Vimos já como é reduzido o caudal de estiagem no Baixo Vouga, mesmo em anos muito chuvosos, o que cria dificuldades a indústrias já instaladas junto dele, nomeadamente à de celulose existente em Cacia.

Por outro lado o desenvolvimento em projecto do porto de Aveiro estimulará por certo o desenvolvimento do parque industrial da região pela maior facilidade e acesso em matérias-primas e de saída dos produtos fabricados. As / 39 / pesquisas de água subterrânea levadas a efeito na zona parece não terem conduzido a resultados muito animadores, e, se as perspectivas não melhorarem, a carência de água doce poderá vir a constituir um forte condicionamento à instalação de bom número de indústrias.

Garantindo a albufeira de Ribeiradio um caudal permanente de cerca de 15 m3/s, deverá ser vista como factor de grande importância não só na melhoria das condições de exploração de indústrias já existentes, mas ainda para a montagem de novas indústrias.

Cabe nesta nota referir que é já considerável o valor industrial da região que margina a Ria de A veiro; só nos concelhos de Aveiro, ílhavo, Estarreja e Ovar o valor bruto da produção atinge cerca de 1 500 milhares de contos, num total e 20000 milhares no Continente (excluindo Lisboa e Porto).

É portanto real e imediato, sob o ponto de vista industrial, o valor da garantia de elevado caudal de estiagem no Baixo Vouga, mesmo sem contar com o desenvolvimento que ele proporcionaria nas indústrias com base agro-pecuária. 

Diversos – Melhoria de ligações rodoviárias

Tanto no Paiva como no Vouga, as barragens previstas serviriam para melhorar as comunicações entre as duas margens.

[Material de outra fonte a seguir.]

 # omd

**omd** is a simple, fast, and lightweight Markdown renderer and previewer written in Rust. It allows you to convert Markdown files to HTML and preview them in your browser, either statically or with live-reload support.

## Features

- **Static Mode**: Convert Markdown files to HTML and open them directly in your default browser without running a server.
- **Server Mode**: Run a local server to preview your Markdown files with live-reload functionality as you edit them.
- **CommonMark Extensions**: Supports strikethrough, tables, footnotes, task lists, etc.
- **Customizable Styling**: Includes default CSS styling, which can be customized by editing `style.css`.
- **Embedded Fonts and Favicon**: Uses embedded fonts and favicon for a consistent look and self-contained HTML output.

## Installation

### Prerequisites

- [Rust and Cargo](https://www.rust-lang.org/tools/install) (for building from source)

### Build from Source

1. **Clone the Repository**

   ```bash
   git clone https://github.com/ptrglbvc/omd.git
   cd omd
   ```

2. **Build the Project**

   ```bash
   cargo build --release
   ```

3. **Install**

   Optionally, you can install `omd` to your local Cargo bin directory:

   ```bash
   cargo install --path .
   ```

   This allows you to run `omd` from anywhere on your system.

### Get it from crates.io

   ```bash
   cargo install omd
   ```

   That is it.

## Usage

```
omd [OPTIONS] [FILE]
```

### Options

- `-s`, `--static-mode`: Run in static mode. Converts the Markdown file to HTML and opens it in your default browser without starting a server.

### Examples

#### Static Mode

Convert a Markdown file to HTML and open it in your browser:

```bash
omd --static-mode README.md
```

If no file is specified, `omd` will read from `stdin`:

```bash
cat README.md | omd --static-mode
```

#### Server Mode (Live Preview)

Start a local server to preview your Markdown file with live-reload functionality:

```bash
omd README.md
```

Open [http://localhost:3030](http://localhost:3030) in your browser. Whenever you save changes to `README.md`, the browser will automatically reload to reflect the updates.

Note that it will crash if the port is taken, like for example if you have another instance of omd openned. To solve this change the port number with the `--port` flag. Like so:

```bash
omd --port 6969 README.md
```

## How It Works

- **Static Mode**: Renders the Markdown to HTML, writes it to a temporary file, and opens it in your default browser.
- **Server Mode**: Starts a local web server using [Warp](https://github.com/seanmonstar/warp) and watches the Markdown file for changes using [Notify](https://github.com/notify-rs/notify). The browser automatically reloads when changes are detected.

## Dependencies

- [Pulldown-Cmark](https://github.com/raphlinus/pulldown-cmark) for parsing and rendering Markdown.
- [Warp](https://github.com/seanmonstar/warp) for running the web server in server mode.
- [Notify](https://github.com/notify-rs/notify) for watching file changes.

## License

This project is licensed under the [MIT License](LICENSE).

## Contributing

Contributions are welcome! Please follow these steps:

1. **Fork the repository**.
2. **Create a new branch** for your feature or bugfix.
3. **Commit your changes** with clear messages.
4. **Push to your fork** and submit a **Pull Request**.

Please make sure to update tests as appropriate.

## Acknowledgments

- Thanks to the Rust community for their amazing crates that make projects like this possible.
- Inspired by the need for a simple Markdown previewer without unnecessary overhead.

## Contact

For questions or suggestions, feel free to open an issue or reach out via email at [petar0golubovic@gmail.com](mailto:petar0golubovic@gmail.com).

Parecem-nos contudo merecer especial referência: a de Alvarenga, que viria estabelecer a ligação da margem norte do Paiva com Arouca, possibilitando assim a saída pelo porto de Aveiro dos produtos da zona florestal da Serra de Montemuro; a de Portela que proporcionaria boa saída para a zona florestal da Serra de Leomil; a de Castro Daire que melhoraria grandemente o acesso a esta Vila; a de Ribeiradio que poderia vir a constituir uma alternativa para a velha ponte de Pessegueiro na passagem do Rio Vouga.

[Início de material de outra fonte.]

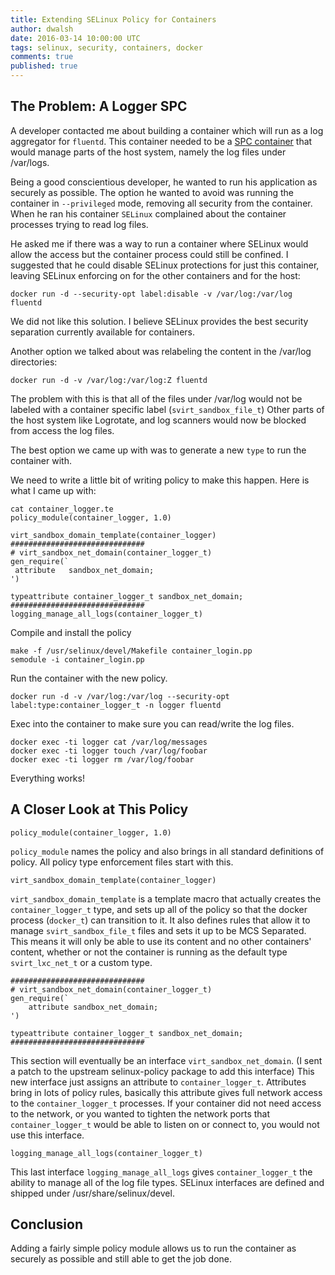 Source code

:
 ```yaml
---
title: Extending SELinux Policy for Containers
author: dwalsh
date: 2016-03-14 10:00:00 UTC
tags: selinux, security, containers, docker
comments: true
published: true
---
```


## The Problem: A Logger SPC

A developer contacted me about building a container which will run as a log aggregator for
`fluentd`.  This container needed to be a [SPC container](http://developers.redhat.com/blog/2014/11/06/introducing-a-super-privileged-container-concept/) that would manage parts of the host system, namely the log files under /var/logs.

Being a good conscientious developer, he wanted to run his application as securely as possible.
The option he wanted to avoid was running the container in `--privileged` mode, removing all security
from the container.  When he ran his container `SELinux` complained about the container processes trying to read log files.

He asked me if there was a way to run a container where SELinux would allow the access but the container process could still be confined.  I suggested that he could disable SELinux protections for just this container, leaving SELinux enforcing on for the other containers and for the host:

```
docker run -d --security-opt label:disable -v /var/log:/var/log fluentd
```

We did not like this solution.  I believe SELinux provides the best security separation currently available for containers.

Another option we talked about was relabeling the content in the /var/log directories:

```
docker run -d -v /var/log:/var/log:Z fluentd
```

The problem with this is that all of the files under /var/log would not be labeled with a container
specific label (`svirt_sandbox_file_t`) Other parts of the host system like Logrotate, and log scanners would now be blocked from access the log files.

The best option we came up with was to generate a new `type` to run the container with.  

We need to write a little bit of writing policy to make this happen.  Here is what I came up with:

```
cat container_logger.te
policy_module(container_logger, 1.0)

virt_sandbox_domain_template(container_logger)
##############################
# virt_sandbox_net_domain(container_logger_t)
gen_require(`
 attribute   sandbox_net_domain;
')

typeattribute container_logger_t sandbox_net_domain;
##############################
logging_manage_all_logs(container_logger_t)
```

Compile and install the policy
```
make -f /usr/selinux/devel/Makefile container_login.pp
semodule -i container_login.pp
```

Run the container with the new policy.

```
docker run -d -v /var/log:/var/log --security-opt label:type:container_logger_t -n logger fluentd
```

Exec into the container to make sure you can read/write the log files.

```
docker exec -ti logger cat /var/log/messages
docker exec -ti logger touch /var/log/foobar
docker exec -ti logger rm /var/log/foobar
```

Everything works!

## A Closer Look at This Policy

```
policy_module(container_logger, 1.0)
```

`policy_module` names the policy and also brings in all standard definitions of policy.  All policy type
enforcement files start with this.

```
virt_sandbox_domain_template(container_logger)
```

`virt_sandbox_domain_template` is a template macro that actually creates the `container_logger_t` type, and
sets up all of the policy so that the docker process (`docker_t`) can transition to it.  It also defines
rules that allow it to manage `svirt_sandbox_file_t` files and sets it up to be MCS Separated.  This means it
will only be able to use its content and no other containers' content, whether or not the container is running
as the default type `svirt_lxc_net_t` or a custom type.

```
##############################
# virt_sandbox_net_domain(container_logger_t)
gen_require(`
	attribute sandbox_net_domain;
')

typeattribute container_logger_t sandbox_net_domain;
##############################
```

This section will eventually be an interface `virt_sandbox_net_domain`.  (I sent a patch to the upstream
selinux-policy package to add this interface) This new interface just assigns an attribute to `container_logger_t`.  Attributes bring in lots of policy rules, basically this attribute gives full network access to the `container_logger_t` processes.  If your container did not need access to the network, or you wanted to tighten the network ports that `container_logger_t` would be able to listen on or connect to, you would not use this interface.  

```
logging_manage_all_logs(container_logger_t)
```

This last interface `logging_manage_all_logs` gives `container_logger_t` the ability to manage all of the log
file types.  SELinux interfaces are defined and shipped under /usr/share/selinux/devel.

## Conclusion

Adding a fairly simple policy module allows us to run the container as securely as possible and still able to get the job done.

Situando-se as albufeiras em zonas essencialmente povoadas de florestas ocorre ainda perguntar se elas próprias não poderiam ser utilizadas para o transporte de parte dos produtos florestais e sua concentração junto das barragens, onde seriam recolhidos e eventualmente trabalhados.

Pesca fluvial – Turismo

O Rio Paiva e os seus afluentes possuem condições fisiográficas excepcionais para o habitat da truta (Salmo trutta fario, L) constituindo uma das bacias hidrográficas do nosso País onde este salmonídeo melhor se desenvolve. Além disso, nele entra a truta marisca (Salmo trutta, L) peixe migrador particularmente apreciado pelos adeptos da pesca desportiva e que muito valoriza as possibilidades haliênticas deste curso de água.

Aumento do tráfego no porto de Aveiro

O aumento da produção agro-pecuária, a instalação de novas indústrias, e, em suma, o desenvolvimento do «hinterland» do porto de Aveiro, a processarem-se como é de prever, traduzir-se-iam num aumento do tráfego nesse porto. Para tal daria sem dúvida apreciável contribuição o plano de aproveitamento agora apresentado, quer directamente, como no sector agro-pecuário e no das indústrias dependentes da permanência de água no rio, quer indirectamente, como por exemplo na eventual localização junto das barragens de indústrias à base de produtos florestais, conforme atrás sugerido».